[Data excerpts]
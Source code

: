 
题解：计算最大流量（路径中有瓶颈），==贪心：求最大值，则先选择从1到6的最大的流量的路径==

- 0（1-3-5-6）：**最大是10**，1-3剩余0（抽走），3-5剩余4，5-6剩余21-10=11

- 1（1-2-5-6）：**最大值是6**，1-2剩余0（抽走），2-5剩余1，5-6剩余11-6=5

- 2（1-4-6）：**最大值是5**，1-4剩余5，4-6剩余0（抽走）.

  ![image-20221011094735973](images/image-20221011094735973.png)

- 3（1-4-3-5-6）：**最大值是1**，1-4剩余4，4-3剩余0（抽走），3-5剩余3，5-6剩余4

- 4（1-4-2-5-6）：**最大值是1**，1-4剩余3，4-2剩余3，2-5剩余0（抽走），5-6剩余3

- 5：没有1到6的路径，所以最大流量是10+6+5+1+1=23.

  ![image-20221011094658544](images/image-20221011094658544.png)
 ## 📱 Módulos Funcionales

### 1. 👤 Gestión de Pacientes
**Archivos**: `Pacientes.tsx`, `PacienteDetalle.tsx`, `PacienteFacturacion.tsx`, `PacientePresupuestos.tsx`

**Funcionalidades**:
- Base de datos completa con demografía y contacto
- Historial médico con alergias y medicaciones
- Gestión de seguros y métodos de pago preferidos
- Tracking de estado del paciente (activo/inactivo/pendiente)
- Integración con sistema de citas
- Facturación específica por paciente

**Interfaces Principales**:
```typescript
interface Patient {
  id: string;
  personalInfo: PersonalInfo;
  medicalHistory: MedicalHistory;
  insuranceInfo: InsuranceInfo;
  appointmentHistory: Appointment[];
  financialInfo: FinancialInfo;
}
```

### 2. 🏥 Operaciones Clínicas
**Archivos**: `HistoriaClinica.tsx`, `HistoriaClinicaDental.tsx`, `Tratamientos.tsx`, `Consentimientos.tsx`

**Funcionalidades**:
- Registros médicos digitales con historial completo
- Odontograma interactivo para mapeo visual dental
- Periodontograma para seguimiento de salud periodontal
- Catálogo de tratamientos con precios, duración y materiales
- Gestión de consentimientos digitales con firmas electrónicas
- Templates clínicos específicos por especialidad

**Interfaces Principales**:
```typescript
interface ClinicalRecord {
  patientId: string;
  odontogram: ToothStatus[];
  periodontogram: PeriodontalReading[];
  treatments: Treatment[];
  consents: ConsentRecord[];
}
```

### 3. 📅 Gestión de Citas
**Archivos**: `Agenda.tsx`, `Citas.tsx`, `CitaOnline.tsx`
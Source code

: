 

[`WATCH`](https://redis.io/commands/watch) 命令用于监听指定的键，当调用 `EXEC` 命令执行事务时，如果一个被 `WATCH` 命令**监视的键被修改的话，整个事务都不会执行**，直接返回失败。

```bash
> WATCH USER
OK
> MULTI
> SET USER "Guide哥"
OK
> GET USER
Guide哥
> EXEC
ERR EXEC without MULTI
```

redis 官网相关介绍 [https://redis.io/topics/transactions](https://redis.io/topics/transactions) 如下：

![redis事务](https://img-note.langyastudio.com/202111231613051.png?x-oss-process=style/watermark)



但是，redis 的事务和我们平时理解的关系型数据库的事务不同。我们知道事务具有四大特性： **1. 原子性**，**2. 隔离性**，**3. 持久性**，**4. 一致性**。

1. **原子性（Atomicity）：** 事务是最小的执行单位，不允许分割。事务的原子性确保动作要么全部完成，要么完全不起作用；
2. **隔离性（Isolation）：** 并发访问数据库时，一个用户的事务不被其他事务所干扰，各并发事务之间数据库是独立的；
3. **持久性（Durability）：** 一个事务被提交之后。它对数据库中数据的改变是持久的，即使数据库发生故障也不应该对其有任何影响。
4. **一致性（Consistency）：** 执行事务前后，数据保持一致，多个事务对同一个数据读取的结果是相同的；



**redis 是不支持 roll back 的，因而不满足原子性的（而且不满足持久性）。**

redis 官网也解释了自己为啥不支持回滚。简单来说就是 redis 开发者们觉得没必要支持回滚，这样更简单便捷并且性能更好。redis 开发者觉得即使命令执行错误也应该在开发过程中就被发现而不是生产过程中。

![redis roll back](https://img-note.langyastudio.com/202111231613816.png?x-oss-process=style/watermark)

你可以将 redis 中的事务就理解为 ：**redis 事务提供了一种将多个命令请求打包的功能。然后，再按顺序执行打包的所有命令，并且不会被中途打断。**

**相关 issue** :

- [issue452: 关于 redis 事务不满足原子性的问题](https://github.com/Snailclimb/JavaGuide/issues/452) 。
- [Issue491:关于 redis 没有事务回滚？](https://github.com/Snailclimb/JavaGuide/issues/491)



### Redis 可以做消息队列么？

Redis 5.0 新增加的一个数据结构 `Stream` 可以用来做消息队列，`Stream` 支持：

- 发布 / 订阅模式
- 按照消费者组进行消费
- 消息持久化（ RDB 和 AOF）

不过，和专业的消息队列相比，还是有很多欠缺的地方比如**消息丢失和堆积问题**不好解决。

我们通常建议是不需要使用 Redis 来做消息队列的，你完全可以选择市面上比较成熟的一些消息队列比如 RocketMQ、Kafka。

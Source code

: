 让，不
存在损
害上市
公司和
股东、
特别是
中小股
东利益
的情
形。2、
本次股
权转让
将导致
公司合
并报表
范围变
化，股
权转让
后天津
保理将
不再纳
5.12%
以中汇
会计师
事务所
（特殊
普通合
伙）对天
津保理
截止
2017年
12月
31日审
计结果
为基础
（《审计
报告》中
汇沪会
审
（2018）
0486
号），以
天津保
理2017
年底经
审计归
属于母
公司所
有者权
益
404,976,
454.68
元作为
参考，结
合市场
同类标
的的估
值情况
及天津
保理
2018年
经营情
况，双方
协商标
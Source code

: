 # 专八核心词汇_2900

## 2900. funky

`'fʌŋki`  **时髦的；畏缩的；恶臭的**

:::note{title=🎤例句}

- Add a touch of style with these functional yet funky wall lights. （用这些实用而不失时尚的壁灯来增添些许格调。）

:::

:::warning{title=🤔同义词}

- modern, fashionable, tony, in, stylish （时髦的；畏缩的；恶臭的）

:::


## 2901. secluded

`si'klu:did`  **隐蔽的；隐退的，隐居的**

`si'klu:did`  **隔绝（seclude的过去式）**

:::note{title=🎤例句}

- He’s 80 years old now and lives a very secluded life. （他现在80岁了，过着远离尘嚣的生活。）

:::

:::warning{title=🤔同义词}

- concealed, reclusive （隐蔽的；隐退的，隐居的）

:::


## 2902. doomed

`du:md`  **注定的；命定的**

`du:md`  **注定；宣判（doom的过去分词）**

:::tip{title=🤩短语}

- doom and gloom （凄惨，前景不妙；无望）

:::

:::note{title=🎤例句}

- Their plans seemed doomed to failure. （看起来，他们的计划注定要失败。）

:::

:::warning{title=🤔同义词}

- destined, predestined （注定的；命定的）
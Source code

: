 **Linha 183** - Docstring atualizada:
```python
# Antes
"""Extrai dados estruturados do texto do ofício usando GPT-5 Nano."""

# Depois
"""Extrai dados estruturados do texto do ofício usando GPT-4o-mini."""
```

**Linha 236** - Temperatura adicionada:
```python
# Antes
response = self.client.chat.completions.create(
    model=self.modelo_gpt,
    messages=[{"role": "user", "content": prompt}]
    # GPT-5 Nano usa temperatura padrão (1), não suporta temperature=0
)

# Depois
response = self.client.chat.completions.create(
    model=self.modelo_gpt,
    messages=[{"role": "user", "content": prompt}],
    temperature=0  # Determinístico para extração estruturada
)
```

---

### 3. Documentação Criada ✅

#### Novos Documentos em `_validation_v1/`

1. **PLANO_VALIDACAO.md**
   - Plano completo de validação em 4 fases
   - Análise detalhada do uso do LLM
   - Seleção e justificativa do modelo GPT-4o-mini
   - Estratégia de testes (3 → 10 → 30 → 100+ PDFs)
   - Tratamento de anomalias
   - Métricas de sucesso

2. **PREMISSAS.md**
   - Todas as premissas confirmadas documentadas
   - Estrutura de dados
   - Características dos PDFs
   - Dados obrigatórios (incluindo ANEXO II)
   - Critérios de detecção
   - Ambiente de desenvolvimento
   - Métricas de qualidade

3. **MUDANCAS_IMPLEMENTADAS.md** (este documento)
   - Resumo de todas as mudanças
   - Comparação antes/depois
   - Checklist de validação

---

• Task to complete
Please output only the lines from the first line of the entries through the line with "- 5：没有1到6的路径，所以最大流量是10+6+5+1+1=23.", both included, exactly as written.

• Exercise result
Source code

: 
题解：计算最大流量（路径中有瓶颈），==贪心：求最大值，则先选择从1到6的最大的流量的路径==

- 0（1-3-5-6）：**最大是10**，1-3剩余0（抽走），3-5剩余4，5-6剩余21-10=11

- 1（1-2-5-6）：**最大值是6**，1-2剩余0（抽走），2-5剩余1，5-6剩余11-6=5

- 2（1-4-6）：**最大值是5**，1-4剩余5，4-6剩余0（抽走）.

  ![image-20221011094735973](images/image-20221011094735973.png)

- 3（1-4-3-5-6）：**最大值是1**，1-4剩余4，4-3剩余0（抽走），3-5剩余3，5-6剩余4

- 4（1-4-2-5-6）：**最大值是1**，1-4剩余3，4-2剩余3，2-5剩余0（抽走），5-6剩余3

- 5：没有1到6的路径，所以最大流量是10+6+5+1+1=23.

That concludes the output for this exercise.